37 Then Jesus uttered another loud cry and breathed his last.
38 And the curtain in the sanctuary of the Temple was torn in two, from top to bottom.
39 When the Roman officer who stood facing him saw how he had died, he exclaimed, “This man truly was the Son of God!”

  • Edwards:
    “In Jesus’ death on the cross a Gentile outsider—a Roman officer in charge of Jesus’ execution—becomes the first person to confess Jesus in faith as God’s Son, thus fulfilling the purpose of Mark’s Gospel. While Jesus is alive, humanity wills his death; only in his death can humanity see him as the way to life.

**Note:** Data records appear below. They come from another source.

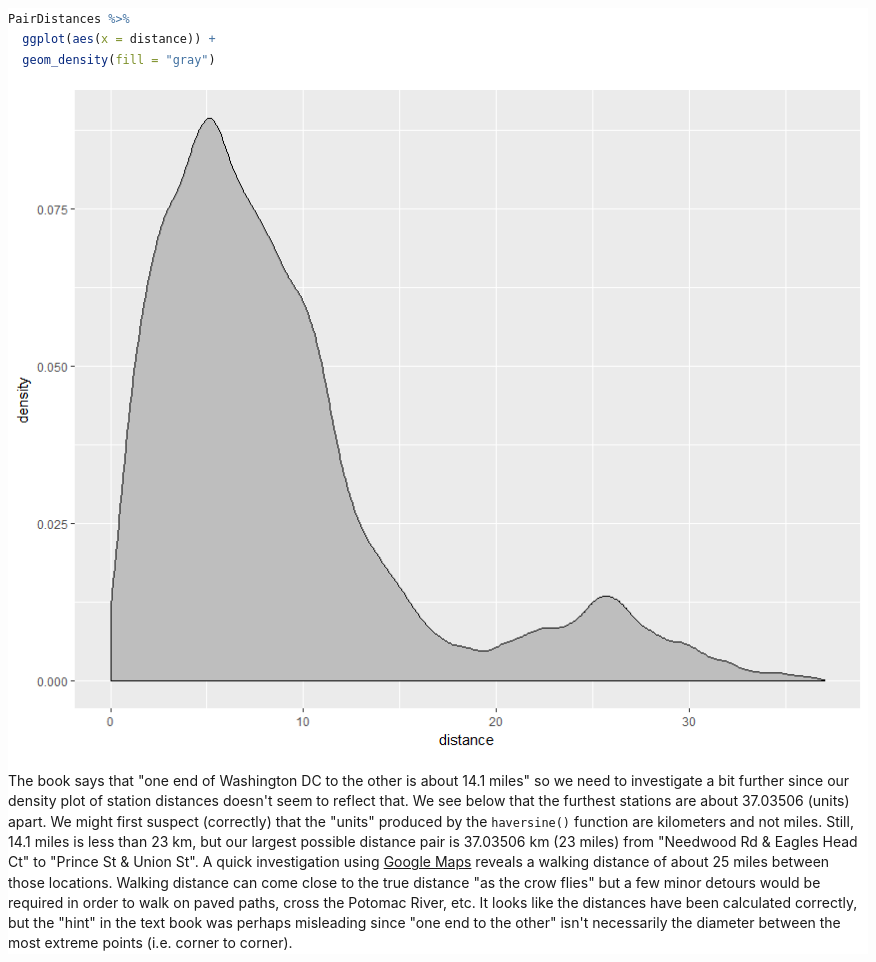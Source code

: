 
```r
PairDistances %>%
  ggplot(aes(x = distance)) + 
  geom_density(fill = "gray")
```

![](index_files/figure-html/unnamed-chunk-16-1.png)

The book says that "one end of Washington DC to the other is about 14.1 miles" so we need to investigate a bit further since our density plot of station distances doesn't seem to reflect that.  We see below that the furthest stations are about 37.03506 (units) apart.  We might first suspect (correctly) that the "units" produced by the `haversine()` function are kilometers and not miles.  Still, 14.1 miles is less than 23 km, but our largest possible distance pair is 37.03506 km (23 miles) from "Needwood Rd & Eagles Head Ct" to "Prince St & Union St".  A quick investigation using [Google Maps](https://goo.gl/maps/c2gecqmEeaP2) reveals a walking distance of about 25 miles between those locations.  Walking distance can come close to the true distance "as the crow flies" but a few minor detours would be required in order to walk on paved paths, cross the Potomac River, etc.  It looks like the distances have been calculated correctly, but the "hint" in the text book was perhaps misleading since "one end to the other" isn't necessarily the diameter between the most extreme points (i.e. corner to corner).
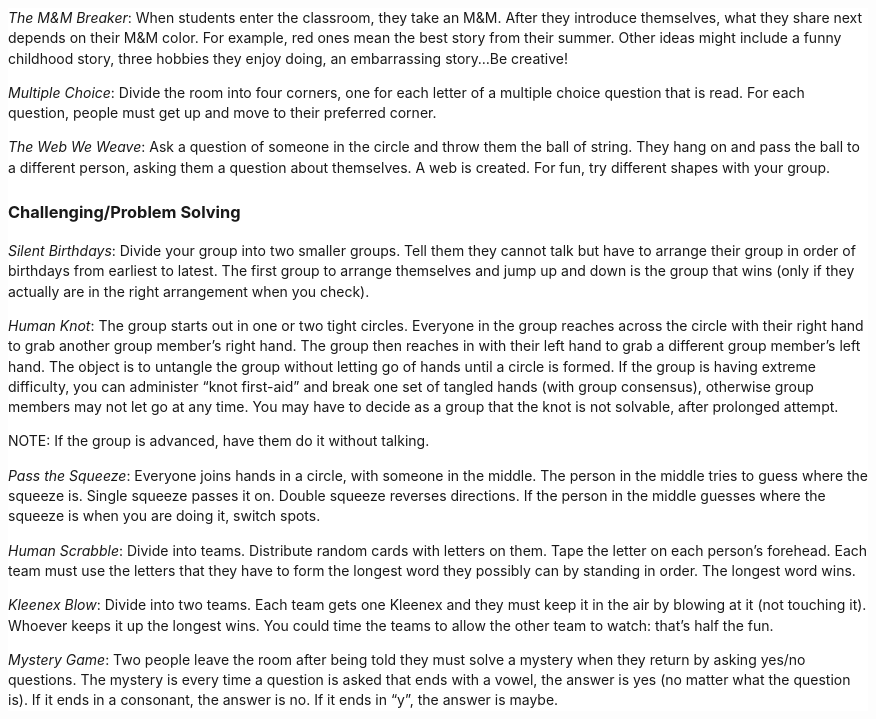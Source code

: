 *The M\&M Breaker*: When students enter the classroom, they take an
M\&M. After they introduce themselves, what they share next depends on
their M\&M color. For example, red ones mean the best story from their
summer. Other ideas might include a funny childhood story, three hobbies
they enjoy doing, an embarrassing story…Be creative\!

*Multiple Choice*: Divide the room into four corners, one for each
letter of a multiple choice question that is read. For each question,
people must get up and move to their preferred corner.

*The Web We Weave*: Ask a question of someone in the circle and throw
them the ball of string. They hang on and pass the ball to a different
person, asking them a question about themselves. A web is created. For
fun, try different shapes with your group.

### Challenging/Problem Solving

*Silent Birthdays*: Divide your group into two smaller groups. Tell them
they cannot talk but have to arrange their group in order of birthdays
from earliest to latest. The first group to arrange themselves and jump
up and down is the group that wins (only if they actually are in the
right arrangement when you check).

*Human Knot*: The group starts out in one or two tight circles. Everyone
in the group reaches across the circle with their right hand to grab
another group member’s right hand. The group then reaches in with their
left hand to grab a different group member’s left hand. The object is to
untangle the group without letting go of hands until a circle is formed.
If the group is having extreme difficulty, you can administer “knot
first-aid” and break one set of tangled hands (with group consensus),
otherwise group members may not let go at any time. You may have to
decide as a group that the knot is not solvable, after prolonged
attempt.

NOTE: If the group is advanced, have them do it without talking.

*Pass the Squeeze*: Everyone joins hands in a circle, with someone in
the middle. The person in the middle tries to guess where the squeeze
is. Single squeeze passes it on. Double squeeze reverses directions. If
the person in the middle guesses where the squeeze is when you are doing
it, switch spots.

*Human Scrabble*: Divide into teams. Distribute random cards with
letters on them. Tape the letter on each person’s forehead. Each team
must use the letters that they have to form the longest word they
possibly can by standing in order. The longest word wins.

*Kleenex Blow*: Divide into two teams. Each team gets one Kleenex and
they must keep it in the air by blowing at it (not touching it). Whoever
keeps it up the longest wins. You could time the teams to allow the
other team to watch: that’s half the fun.

*Mystery Game*: Two people leave the room after being told they must
solve a mystery when they return by asking yes/no questions. The mystery
is every time a question is asked that ends with a vowel, the answer is
yes (no matter what the question is). If it ends in a consonant, the
answer is no. If it ends in “y”, the answer is maybe.
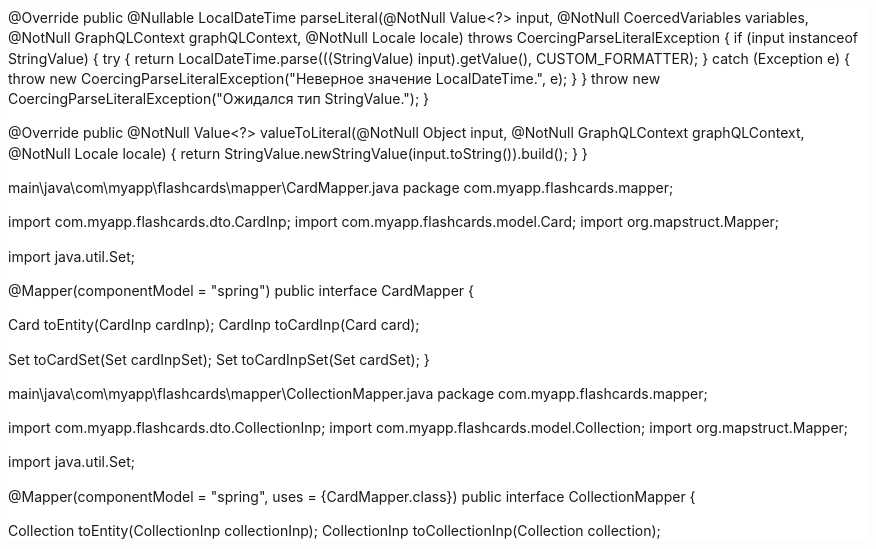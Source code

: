   @Override
  public @Nullable LocalDateTime parseLiteral(@NotNull Value<?> input,
                                              @NotNull CoercedVariables variables,
                                              @NotNull GraphQLContext graphQLContext,
                                              @NotNull Locale locale) throws CoercingParseLiteralException {
    if (input instanceof StringValue) {
      try {
        return LocalDateTime.parse(((StringValue) input).getValue(), CUSTOM_FORMATTER);
      } catch (Exception e) {
        throw new CoercingParseLiteralException("Неверное значение LocalDateTime.", e);
      }
    }
    throw new CoercingParseLiteralException("Ожидался тип StringValue.");
  }

  @Override
  public @NotNull Value<?> valueToLiteral(@NotNull Object input,
                                          @NotNull GraphQLContext graphQLContext,
                                          @NotNull Locale locale) {
    return StringValue.newStringValue(input.toString()).build();
  }
}

main\java\com\myapp\flashcards\mapper\CardMapper.java
package com.myapp.flashcards.mapper;

import com.myapp.flashcards.dto.CardInp;
import com.myapp.flashcards.model.Card;
import org.mapstruct.Mapper;

import java.util.Set;

@Mapper(componentModel = "spring")
public interface CardMapper {

  Card toEntity(CardInp cardInp);
  CardInp toCardInp(Card card);

  Set<Card> toCardSet(Set<CardInp> cardInpSet);
  Set<CardInp> toCardInpSet(Set<Card> cardSet);
}

main\java\com\myapp\flashcards\mapper\CollectionMapper.java
package com.myapp.flashcards.mapper;

import com.myapp.flashcards.dto.CollectionInp;
import com.myapp.flashcards.model.Collection;
import org.mapstruct.Mapper;

import java.util.Set;

@Mapper(componentModel = "spring", uses = {CardMapper.class})
public interface CollectionMapper {

  Collection toEntity(CollectionInp collectionInp);
  CollectionInp toCollectionInp(Collection collection);
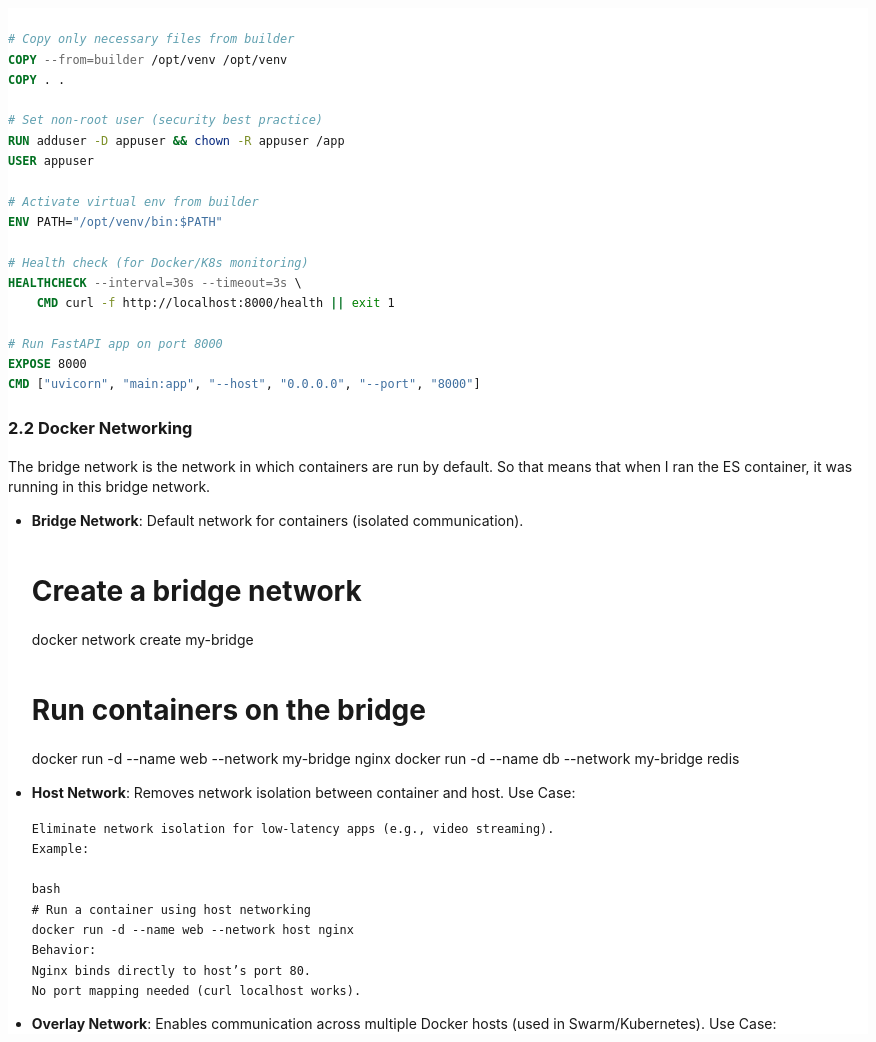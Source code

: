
 ```dockerfile

# Copy only necessary files from builder
COPY --from=builder /opt/venv /opt/venv
COPY . .

# Set non-root user (security best practice)
RUN adduser -D appuser && chown -R appuser /app
USER appuser

# Activate virtual env from builder
ENV PATH="/opt/venv/bin:$PATH"

# Health check (for Docker/K8s monitoring)
HEALTHCHECK --interval=30s --timeout=3s \
    CMD curl -f http://localhost:8000/health || exit 1

# Run FastAPI app on port 8000
EXPOSE 8000
CMD ["uvicorn", "main:app", "--host", "0.0.0.0", "--port", "8000"]
```

### **2.2 Docker Networking**
The bridge network is the network in which containers are run by default. So that means that when I ran the ES container, it was running in this bridge network.
- **Bridge Network**: Default network for containers (isolated communication).
    # Create a bridge network
    docker network create my-bridge

    # Run containers on the bridge
    docker run -d --name web --network my-bridge nginx
    docker run -d --name db --network my-bridge redis

- **Host Network**: Removes network isolation between container and host.
      Use Case:

      Eliminate network isolation for low-latency apps (e.g., video streaming).
      Example:

      bash
      # Run a container using host networking
      docker run -d --name web --network host nginx
      Behavior:
      Nginx binds directly to host’s port 80.
      No port mapping needed (curl localhost works).

- **Overlay Network**: Enables communication across multiple Docker hosts (used in Swarm/Kubernetes).
      Use Case:
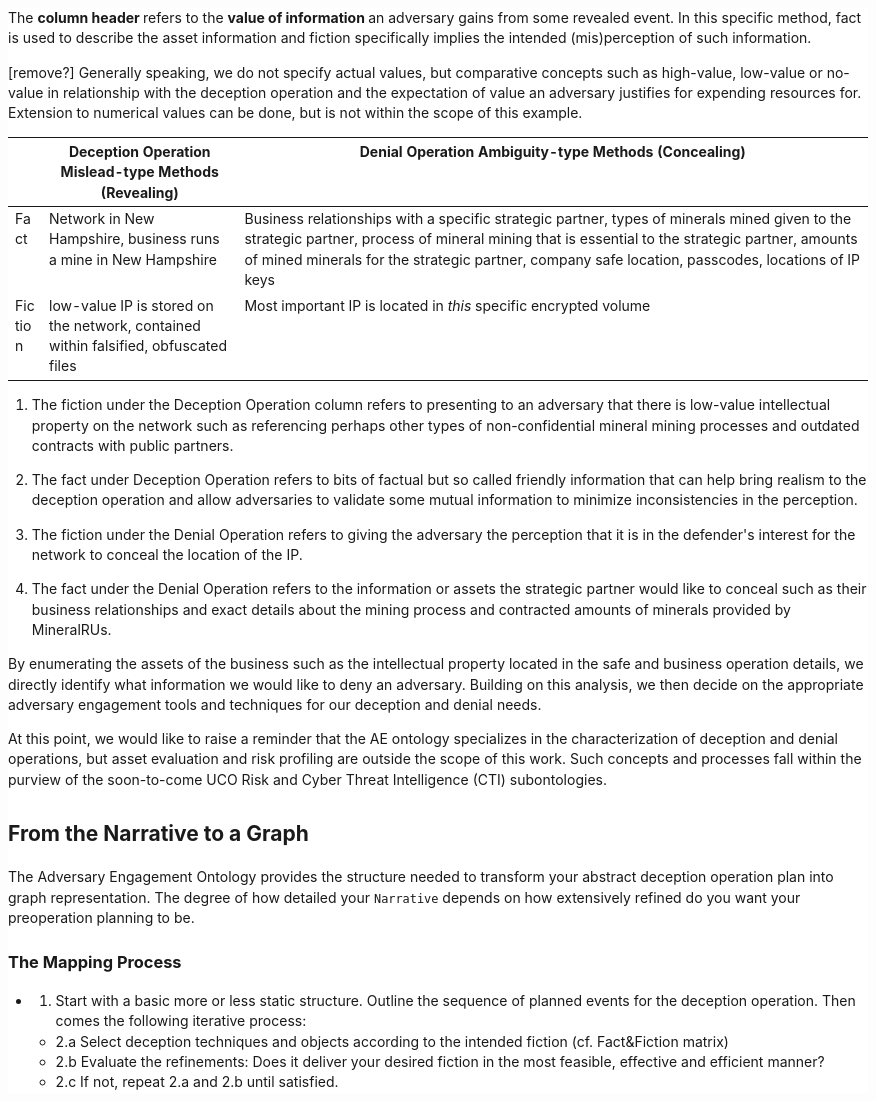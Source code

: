 
The <b> column header </b> refers to the <b> value of information </b> an adversary gains from some revealed event. In this specific method, fact is used to describe the asset information and fiction specifically implies the intended (mis)perception of such information. 


[remove?] Generally speaking, we do not specify actual values, but comparative concepts such as high-value, low-value or no-value in relationship with the deception operation and the expectation of value an adversary justifies for expending resources for. Extension to numerical values can be done, but is not within the scope of this example. 

|| Deception Operation Mislead-type Methods (Revealing) | Denial Operation Ambiguity-type Methods (Concealing) |
|---| --- | --- |
|Fact | Network in New Hampshire, business runs a mine in New Hampshire | Business relationships with a specific strategic partner, types of minerals mined given to the strategic partner, process of mineral mining that is essential to the strategic partner, amounts of mined minerals for the strategic partner, company safe location, passcodes, locations of IP keys|
|Fiction | low-value IP is stored on the network, contained within falsified, obfuscated files | Most important IP is located in <i> this </i> specific encrypted volume |

1. The fiction under the Deception Operation column refers to presenting to an adversary that there is low-value intellectual property on the network such as referencing perhaps other types of non-confidential mineral mining processes and outdated contracts with public partners.

2. The fact under Deception Operation refers to bits of factual but so called friendly information that can help bring realism to the deception operation and allow adversaries to validate some mutual information to minimize inconsistencies in the perception.

3. The fiction under the Denial Operation refers to giving the adversary the perception that it is in the defender's interest for the network to conceal the location of the IP.

4. The fact under the Denial Operation refers to the information or assets the strategic partner would like to conceal such as their business relationships and exact details about the mining process and contracted amounts of minerals provided by MineralRUs.

By enumerating the assets of the business such as the intellectual property located in the safe and business operation details, we directly identify what information we would like to deny an adversary. Building on this analysis, we then decide on the appropriate adversary engagement tools and techniques for our deception and denial needs. 

At this point, we would like to raise a reminder that the AE ontology specializes in the characterization of deception and denial operations, but asset evaluation and risk profiling are outside the scope of this work. Such concepts and processes fall within the purview of the soon-to-come UCO Risk and Cyber Threat Intelligence (CTI) subontologies.



## From the Narrative to a Graph

The Adversary Engagement Ontology provides the structure needed to transform your abstract deception operation plan into graph representation. The degree of how detailed your `Narrative` depends on how extensively refined do you want your preoperation planning to be. 


### The Mapping Process

- 1. Start with a basic more or less static structure. Outline the sequence of planned events for the deception operation. Then comes the following iterative process:
    - 2.a Select deception techniques and objects according to the intended fiction (cf. Fact&Fiction matrix)
    - 2.b Evaluate the refinements: Does it deliver your desired fiction in the most feasible, effective and efficient manner?
    - 2.c If not, repeat 2.a and 2.b until satisfied.
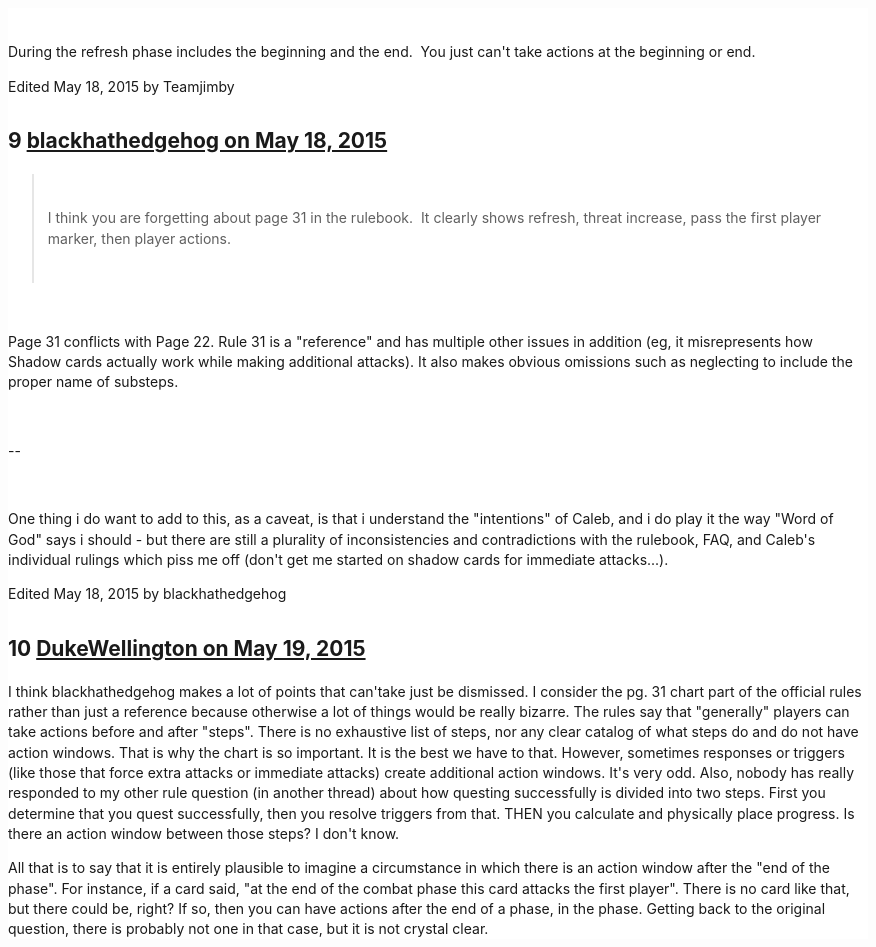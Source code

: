  

During the refresh phase includes the beginning and the end.  You just can't take actions at the beginning or end.

Edited May 18, 2015 by Teamjimby

## 9 [blackhathedgehog on May 18, 2015](https://community.fantasyflightgames.com/topic/177005-action-window-between-end-of-combat-and-readying/?do=findComment&comment=1626273)

>  
> 
> I think you are forgetting about page 31 in the rulebook.  It clearly shows refresh, threat increase, pass the first player marker, then player actions.
> 
>  

 

Page 31 conflicts with Page 22. Rule 31 is a "reference" and has multiple other issues in addition (eg, it misrepresents how Shadow cards actually work while making additional attacks). It also makes obvious omissions such as neglecting to include the proper name of substeps.

 

--

 

One thing i do want to add to this, as a caveat, is that i understand the "intentions" of Caleb, and i do play it the way "Word of God" says i should - but there are still a plurality of inconsistencies and contradictions with the rulebook, FAQ, and Caleb's individual rulings which piss me off (don't get me started on shadow cards for immediate attacks...).

Edited May 18, 2015 by blackhathedgehog

## 10 [DukeWellington on May 19, 2015](https://community.fantasyflightgames.com/topic/177005-action-window-between-end-of-combat-and-readying/?do=findComment&comment=1626838)

I think blackhathedgehog makes a lot of points that can'take just be dismissed. I consider the pg. 31 chart part of the official rules rather than just a reference because otherwise a lot of things would be really bizarre. The rules say that "generally" players can take actions before and after "steps". There is no exhaustive list of steps, nor any clear catalog of what steps do and do not have action windows. That is why the chart is so important. It is the best we have to that. However, sometimes responses or triggers (like those that force extra attacks or immediate attacks) create additional action windows. It's very odd. Also, nobody has really responded to my other rule question (in another thread) about how questing successfully is divided into two steps. First you determine that you quest successfully, then you resolve triggers from that. THEN you calculate and physically place progress. Is there an action window between those steps? I don't know.

All that is to say that it is entirely plausible to imagine a circumstance in which there is an action window after the "end of the phase". For instance, if a card said, "at the end of the combat phase this card attacks the first player". There is no card like that, but there could be, right? If so, then you can have actions after the end of a phase, in the phase. Getting back to the original question, there is probably not one in that case, but it is not crystal clear.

The death of Jesus on the cross is thus not a defeat but the consummation of his mission and the climactic revelation of his identity as the Son of God.”

Romans 5
6 When we were utterly helpless, Christ came at just the right time and died for us sinners.
7 Now, most people would not be willing to die for an upright person, though someone might perhaps be willing to die for a person who is especially good.
8 But God showed his great love for us by sending Christ to die for us while we were still sinners.
9 And since we have been made right in God’s sight by the blood of Christ, he will certainly save us from God’s condemnation.
10 For since our friendship with God was restored by the death of his Son while we were still his enemies, we will certainly be saved through the life of his Son.
11 So now we can rejoice in our wonderful new relationship with God because our Lord Jesus Christ has made us friends of God.

Hebrews 6.18
“We who have fled to him for refuge can have great confidence as we hold to the hope that lies before us.
19 This hope is a strong and trustworthy anchor for our souls.
It leads us through the curtain into God’s inner sanctuary.
20 Jesus has already gone in there for us.”

Ephesians 3
16 I pray that from his glorious, unlimited resources he will empower you with inner strength through his Spirit.
17 Then Christ will make his home in your hearts as you trust in him.
Your roots will grow down into God’s love and keep you strong.
18 And may you have the power to understand, as all God’s people should, how wide, how long, how high, and how deep his love is.
19 May you experience the love of Christ, though it is too great to understand fully.
Then you will be made complete with all the fullness of life and power that comes from God.